# Ever live near an out of control family?



## Gael (Mar 20, 2014)

Did you ever have the neighbors from hell? How did you handle it?


----------



## Judi.D (Mar 20, 2014)

Yes. Moved.


----------



## Falcon (Mar 20, 2014)

I'm IN one !    :lol1:


----------



## Gael (Mar 20, 2014)

Judi.D said:


> Yes. Moved.



What were they like? Did you rent or own? Would seem awful if they made you move.


----------



## Gael (Mar 20, 2014)

Falcon said:


> I'm IN one !    :lol1:



:hit:


----------



## Gael (Mar 20, 2014)

I've had it happen numerous times. I must attract them.

Latest is a family nearby at the entrance to our cul de sac. The boys were so out of hand with all sorts of minor vandalism and just general noise I wound up having face to face confrontations with the parents (to no avail) and finally got a neighborhood watch set up and contacted some local agencies which resulted in some progress.

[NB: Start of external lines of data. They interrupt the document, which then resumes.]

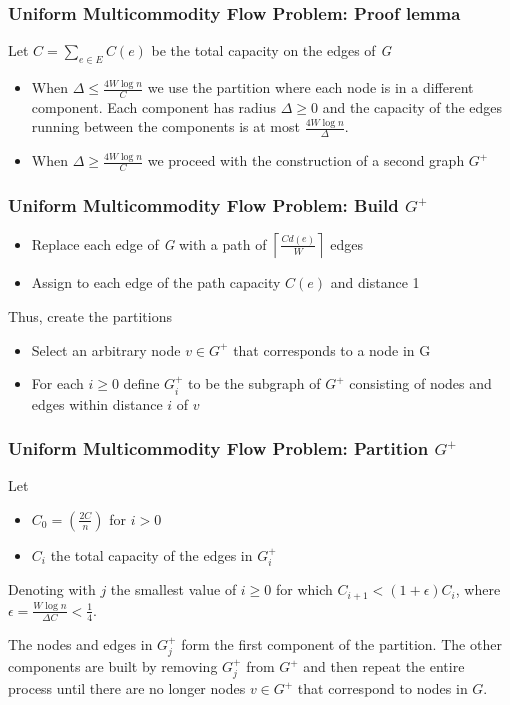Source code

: \begin{frame}
\frametitle{Uniform Multicommodity Flow Problem: Proof lemma}

Let $C = \sum_{e \in E} C(e)$ be the total capacity on the edges of \emph{G}

\begin{itemize}
\item When $\Delta \leq \frac{4W\log n}{C}$ we use the partition where each node is in a different component. Each component has radius $\Delta \geq 0$ and the capacity of the edges running between the components is at most $\frac{4W\log n}{\Delta}$.

\item When $\Delta \geq \frac{4W\log n}{C}$ we proceed with the construction of a second graph $G^{+}$
\end{itemize}

\end{frame}

\begin{frame}
\frametitle{Uniform Multicommodity Flow Problem: Build $G^{+}$}

\begin{itemize}
\item Replace each edge of \emph{G} with a path of $\left \lceil \frac{Cd(e)}{W} \right \rceil$ edges
\item Assign to each edge of the path capacity $C(e)$ and distance 1
\end{itemize}

Thus, create the partitions

\begin{itemize}
\item Select an arbitrary node $v \in G^{+}$ that corresponds to a node in G
\item For each $i \geq 0$ define $G_i^{+}$ to be the subgraph of $G^{+}$ consisting of nodes and edges within distance $i$ of $v$
\end{itemize}
\end{frame}

\begin{frame}
\frametitle{Uniform Multicommodity Flow Problem: Partition $G^{+}$}

Let 
\begin{itemize}
\item $C_0 = \left ( \frac{2C}{n} \right )$ for $i>0$
\item $C_i$ the total capacity of the edges in $G_{i}^{+}$
\end{itemize}

Denoting with $j$ the smallest value of $i\geq 0$ for which $C_{i+1} < (1+\epsilon)C_i$, where $\epsilon = \frac{W \log n}{\Delta C}<\frac{1}{4}$.

The nodes and edges in $G_j^{+}$ form the first component of the partition. The other components are built by removing $G_j^{+}$ from $G^{+}$ and then repeat the entire process until there are no longer nodes $v \in G^{+}$ that correspond to nodes in $G$.

\end{frame}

It usually comes down to the parents in essence. In this case they were too permissive and made excuses for the monsters they bred.


----------



## SeaBreeze (Mar 20, 2014)

I've been lucky to have very good neighbors for many years now.  There is a house by me that is a rental, so a couple of times it was rented out to people who had some issues.  Luckily it never really affected me, or my property.  Mostly just loud arguing and fights between young couples, and all the drama included.  A few visits by the police to check on whoever was the abuser at the time.  I'd hate to have to move due to an out of control neighbor.


----------



## Ina (Mar 20, 2014)

Sea, We have put up with load music from the house down the road for years, but we live in the county, not the city, so different codes. Michael at 71, doesn't want to move. He just got hearing aids yesterday, so it will be interesting to see what he thinks now.


----------



## SeaBreeze (Mar 20, 2014)

We had a loud music incident from the rental people only a couple of times, years back.  They threw a couple of parties, which were mostly in the garage and front driveway.  We are in a suburb, not quite city, but unfortunately not real country either.  Would love to be further away from other homes, businesses, traffic, etc.

Anyhoo, they listened to loud bassey rap/hip-hop music.  When they drove home in the car, the bass was so loud and deep, that little knickknacks on my shelves would start to move.  So when they had these parties, they would start to blast the rap music, with all the foul language that goes with it, from the afternoon until the next morning.  It would go all night.  Since it wasn't very often I just ignored it, and was surprised the people right next to them didn't call the police for noise control.

I don't blame Michael for not wanting to move, if he doesn't like what he hears with his hearing aids, he can always lower the volume I guess, LOL!  Wish we had that option at times.


----------



## Casper (Mar 20, 2014)

_*Yes, we did have the neighbours from hell nextdoor to us. 
 A single "feral" dad with a teenage son and daughter, also feral.

In Australia we call them "ferals", and I think the US call them Rednecks. Don't know about other countries.

The father ran a unlicenced tattoo business from home, and also dealt in Marijuana. Needless to say we had cars pulling up day and night. 
Along our side fence adjoining their house we were constantly finding supermarket bags filled with dog sh*t (they had a Rotweiller). These bags had obviously just been dropped over the fence. We also found used condoms and sanitary products.:eeew:
When we confronted them the daughter called us f*****g stupid geriatrics and denied doing it. :wtf:
They yelled and carried on and we had no hope of getting through to them so we gave up.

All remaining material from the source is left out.